In my recent experience many non-personal injury lawyers are blissfully unaware of this impending, major change, which presents opportunities as well as challenges.
Throw away your time recording system; forget work in progress, forget cost budgeting, and forget assessment proceedings.
Embrace contingent and conditional fees and get to grips with Part 36.
These are the lessons to be learnt from the field of personal injury where fixed recoverable costs have been in for 20 years.
The key points are that recoverable fees are the same irrespective of the level of the fee earner, solicitor or counsel, and irrespective of whether, or when, liability has been admitted.
There will be fixed costs if the matter settles pre-issue, and an entitlement to those costs without contractual agreement and assessment.
Thus, the moment you write that initial letter to the other side, you have created a potential adverse cost liability for your client.
This does not arise in personal injury cases, due to the system of Qualified One-Way Costs Shifting (QOCS), which does not apply in other civil work at present, but is likely to spread.
Match or beat your Part 36 offer and you get a straight 35% increase in fees. Even if you are lucky enough to have a profit margin of 35%, this doubles your profit; if your profit margin is 17.5%, it trebles your profit.
There is much more to it than this; fixed recoverable costs will be the biggest change in the working lives of most civil litigators.
Budgeting – to be scrapped?
Budgeting does not apply in fixed recoverable costs cases, and the Master of the Rolls has questioned the value of costs budgeting in any case.
I would expect it to be curtailed, if not scrapped.

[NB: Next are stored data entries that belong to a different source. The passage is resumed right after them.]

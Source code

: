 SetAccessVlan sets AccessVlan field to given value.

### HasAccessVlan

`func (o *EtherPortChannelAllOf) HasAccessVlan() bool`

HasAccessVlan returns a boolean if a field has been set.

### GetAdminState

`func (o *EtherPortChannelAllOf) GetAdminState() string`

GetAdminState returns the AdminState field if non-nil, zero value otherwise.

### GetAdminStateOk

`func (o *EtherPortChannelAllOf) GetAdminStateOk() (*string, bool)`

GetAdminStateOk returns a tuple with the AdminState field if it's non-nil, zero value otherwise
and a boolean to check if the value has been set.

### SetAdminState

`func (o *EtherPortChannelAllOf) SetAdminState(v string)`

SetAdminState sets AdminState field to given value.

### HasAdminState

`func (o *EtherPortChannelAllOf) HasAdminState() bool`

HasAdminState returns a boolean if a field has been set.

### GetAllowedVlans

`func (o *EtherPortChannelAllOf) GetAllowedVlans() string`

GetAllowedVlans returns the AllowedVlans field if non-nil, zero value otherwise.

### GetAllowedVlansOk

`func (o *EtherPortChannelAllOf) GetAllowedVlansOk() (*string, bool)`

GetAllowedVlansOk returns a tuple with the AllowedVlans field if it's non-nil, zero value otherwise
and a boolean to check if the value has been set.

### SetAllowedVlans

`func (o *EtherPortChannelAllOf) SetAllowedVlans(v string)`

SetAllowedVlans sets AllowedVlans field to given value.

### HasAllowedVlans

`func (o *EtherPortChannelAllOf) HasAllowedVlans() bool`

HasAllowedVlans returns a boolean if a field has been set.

Will costs continue to follow the event?
The Master of the Rolls has queried the justification for the general policy in England and Wales that costs should follow the event.
They do not do so in family work or employment tribunal work, or indeed in most tribunal work.
Few jurisdictions have the uncapped costs following the event rule that England and Wales has.
Watch this space.
Will location continue to affect hourly rates?
The Guideline Hourly Rates were reviewed in 2021, after an 11-year gap, but are already under review again at the order of the Master of the Rolls to consider, among other things, whether location should have any bearing on recoverable hourly rates.
London offices have been shut for much of the last two years; work has gone on from where the lawyers live, that is Hemel Hempstead or Reading or Kent or wherever, and will continue do so, at least in part.
Now lawyers and everyone else should be free to have offices wherever they want, but how can there be any justification now for a paying party to pay for very expensive London rents and salaries?
To put this in context, for a Grade A lawyer the Central London recoverable rate is more than double that for National Band 2, which is where many of those lawyers live, and are now working.
Do the paying clients care which location the lawyer is in? Of course not. Remote working has been brought into sharp focus by COVID-19, but it existed before then.
Suppose a Central London firm has at any one time half of its staff working from home, and so has half the rent, half the rates, half the fuel bills for example, although of course not half the salary bill.
Should the hybrid situation not be reflected in a lower hourly rate? This is really only a refinement of the principle set out in Wraith v Sheffield Forgemasters Ltd.
Most of the staff of Underwoods Solicitors work in Wellington in the Western Cape of the Republic of South Africa. That is where our secretarial work is done, our phones answered, and much of our routine legal work is done. I was there for most of 2021.
Our overheads are lower; our operation is more efficient as we have qualified typists doing the typing.
Arguably, we should get extra for our innovative approach, not less.
We have people studying in Wellington to qualify as Chartered Legal Executives, and no doubt, in due course, solicitors of England and Wales.
What will the Guideline Hourly Rates be for such people?
Will an entirely unqualified person in England and Wales be able to recover more for their work than a fully qualified solicitor who happens to be based in South Africa?
What about me personally?
Am I suddenly worth less because I am sitting in an office in Wellington in the Western Cape rather than in Hemel Hempstead?
What hourly rates do I charge for my colleagues sitting with me in the office in South Africa?
If I am working on a file and I travel from Hemel Hempstead to the Western Cape via Qatar, as I do, do I charge different rates depending on where I happen to be?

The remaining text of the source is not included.